本記事では既刊の意味や完結との違いなどを紹介します。
既刊とは
既刊(きかん)とは、すでに出版・発行された、という意味です。
すでに発行された刊行物を同様に「既刊」と読んだり、既刊本と呼んだりします。
類似用語との違い
既刊と似た用語で「刊行」や「発行」、「出版」、「発刊」といった言葉があります。これらは、既刊とは異なる意味を持つ用語です。
刊行とは書籍を印刷して世に出すことを指します。微妙なニュアンスですが、文学作品やビジネス書は刊行という表現を使い、コミック等では刊行という表現をあまり使用しません。
発行も刊行とほぼ同じ意味です。普段使いでは新聞や小冊子などに使用されることが多いです。
出版は書籍を世に出すことを指し、ジャンル問わず書籍全般で使用されます。

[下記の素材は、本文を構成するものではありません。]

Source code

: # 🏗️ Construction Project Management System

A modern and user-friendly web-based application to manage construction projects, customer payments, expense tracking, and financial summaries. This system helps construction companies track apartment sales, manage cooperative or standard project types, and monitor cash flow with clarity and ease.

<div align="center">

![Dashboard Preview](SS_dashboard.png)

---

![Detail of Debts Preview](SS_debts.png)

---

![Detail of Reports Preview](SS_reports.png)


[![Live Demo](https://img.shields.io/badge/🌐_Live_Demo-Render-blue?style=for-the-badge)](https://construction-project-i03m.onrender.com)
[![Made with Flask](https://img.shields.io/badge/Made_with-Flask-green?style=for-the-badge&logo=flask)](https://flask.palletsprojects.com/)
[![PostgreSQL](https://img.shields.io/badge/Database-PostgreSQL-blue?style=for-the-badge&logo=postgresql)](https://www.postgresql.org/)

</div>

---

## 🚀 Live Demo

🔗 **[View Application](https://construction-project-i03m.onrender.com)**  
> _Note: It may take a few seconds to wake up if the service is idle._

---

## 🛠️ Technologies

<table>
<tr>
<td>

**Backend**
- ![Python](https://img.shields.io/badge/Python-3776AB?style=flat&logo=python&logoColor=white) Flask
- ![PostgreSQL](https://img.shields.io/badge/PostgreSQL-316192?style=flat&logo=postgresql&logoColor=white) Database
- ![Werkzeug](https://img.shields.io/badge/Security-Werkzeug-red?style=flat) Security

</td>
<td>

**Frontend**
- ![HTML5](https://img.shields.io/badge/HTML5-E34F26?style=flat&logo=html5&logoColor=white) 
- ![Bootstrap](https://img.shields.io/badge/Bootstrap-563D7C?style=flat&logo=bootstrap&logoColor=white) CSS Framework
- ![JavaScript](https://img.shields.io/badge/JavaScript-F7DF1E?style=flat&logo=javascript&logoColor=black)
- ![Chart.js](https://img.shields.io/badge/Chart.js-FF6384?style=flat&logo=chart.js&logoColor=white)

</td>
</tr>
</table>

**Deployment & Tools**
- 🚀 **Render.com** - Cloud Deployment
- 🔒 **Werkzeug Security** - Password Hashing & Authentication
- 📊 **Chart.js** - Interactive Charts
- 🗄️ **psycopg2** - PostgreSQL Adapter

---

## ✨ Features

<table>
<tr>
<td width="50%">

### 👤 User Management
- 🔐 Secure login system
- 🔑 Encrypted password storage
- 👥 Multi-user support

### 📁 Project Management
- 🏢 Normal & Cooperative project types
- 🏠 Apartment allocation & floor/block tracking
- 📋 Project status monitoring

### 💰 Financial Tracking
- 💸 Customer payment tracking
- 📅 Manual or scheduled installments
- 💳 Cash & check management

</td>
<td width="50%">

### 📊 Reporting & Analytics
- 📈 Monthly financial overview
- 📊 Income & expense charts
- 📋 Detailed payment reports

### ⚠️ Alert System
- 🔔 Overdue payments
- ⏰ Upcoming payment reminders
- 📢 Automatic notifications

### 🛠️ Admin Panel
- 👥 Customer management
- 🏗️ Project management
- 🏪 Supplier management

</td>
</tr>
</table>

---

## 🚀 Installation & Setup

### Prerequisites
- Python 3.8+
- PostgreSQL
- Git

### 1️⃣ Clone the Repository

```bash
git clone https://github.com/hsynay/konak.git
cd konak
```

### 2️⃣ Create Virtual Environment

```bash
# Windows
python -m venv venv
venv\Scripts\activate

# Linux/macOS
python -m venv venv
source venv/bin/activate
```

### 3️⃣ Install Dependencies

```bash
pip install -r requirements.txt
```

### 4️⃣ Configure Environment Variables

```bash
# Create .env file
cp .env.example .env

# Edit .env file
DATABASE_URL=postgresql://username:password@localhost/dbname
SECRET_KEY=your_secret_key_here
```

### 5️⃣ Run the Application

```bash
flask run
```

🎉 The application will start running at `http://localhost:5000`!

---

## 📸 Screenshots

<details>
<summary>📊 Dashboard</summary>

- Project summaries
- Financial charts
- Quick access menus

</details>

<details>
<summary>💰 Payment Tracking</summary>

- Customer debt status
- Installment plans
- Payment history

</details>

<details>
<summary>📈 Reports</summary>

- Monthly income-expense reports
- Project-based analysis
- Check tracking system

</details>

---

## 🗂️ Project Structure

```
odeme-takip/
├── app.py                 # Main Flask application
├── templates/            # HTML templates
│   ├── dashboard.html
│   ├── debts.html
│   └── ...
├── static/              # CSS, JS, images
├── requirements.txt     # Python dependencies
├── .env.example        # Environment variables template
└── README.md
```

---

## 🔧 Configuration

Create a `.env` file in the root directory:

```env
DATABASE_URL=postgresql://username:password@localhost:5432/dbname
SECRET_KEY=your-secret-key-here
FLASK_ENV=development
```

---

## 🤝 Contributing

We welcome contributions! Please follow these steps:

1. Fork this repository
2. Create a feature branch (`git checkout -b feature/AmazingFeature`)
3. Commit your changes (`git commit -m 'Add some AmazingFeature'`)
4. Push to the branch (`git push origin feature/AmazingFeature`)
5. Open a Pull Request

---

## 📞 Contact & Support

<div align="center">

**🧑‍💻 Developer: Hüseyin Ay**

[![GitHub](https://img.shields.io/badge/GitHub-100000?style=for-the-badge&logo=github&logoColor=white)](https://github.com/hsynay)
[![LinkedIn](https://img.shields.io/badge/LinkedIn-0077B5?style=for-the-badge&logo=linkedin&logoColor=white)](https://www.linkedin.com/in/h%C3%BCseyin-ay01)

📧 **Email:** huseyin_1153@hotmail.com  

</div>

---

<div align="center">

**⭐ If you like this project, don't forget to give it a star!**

最近では印刷に限らずデジタルデータを製作して販売すること(つまり電子書籍)も含みます。
発刊は新聞や雑誌など定期刊行物の発行を始めることです。創刊と同義です。
蛇足かもしれませんが、既刊の対義語は未刊です。未刊とは書籍や雑誌などがまだ刊行されていない状態を指します。未刊は将来的に発行の予定がある刊行物に対して使われることが多いです。
既刊の使い方
既刊が実際にどのような文章で使われているのか、以下に具体的な文例をまとめました。
- 「村上春樹の既刊エッセイが電子書籍化される」
- 「ワンピースの既刊全巻セットがセールで販売されている」
- 「公式サイトでは、既刊を無料でご覧いただけます」
特定著者の作品やシリーズ物で、すでに発売されているものを示す際に既刊という言葉が使われることが多いです。新刊・既刊と使い分ける場合は、発売日から一定期間が経過したものを既刊とするケースもあります。(発売してすぐは最も売れる時期で、販売数が落ち着いてきた作品を既刊と呼ぶイメージです。)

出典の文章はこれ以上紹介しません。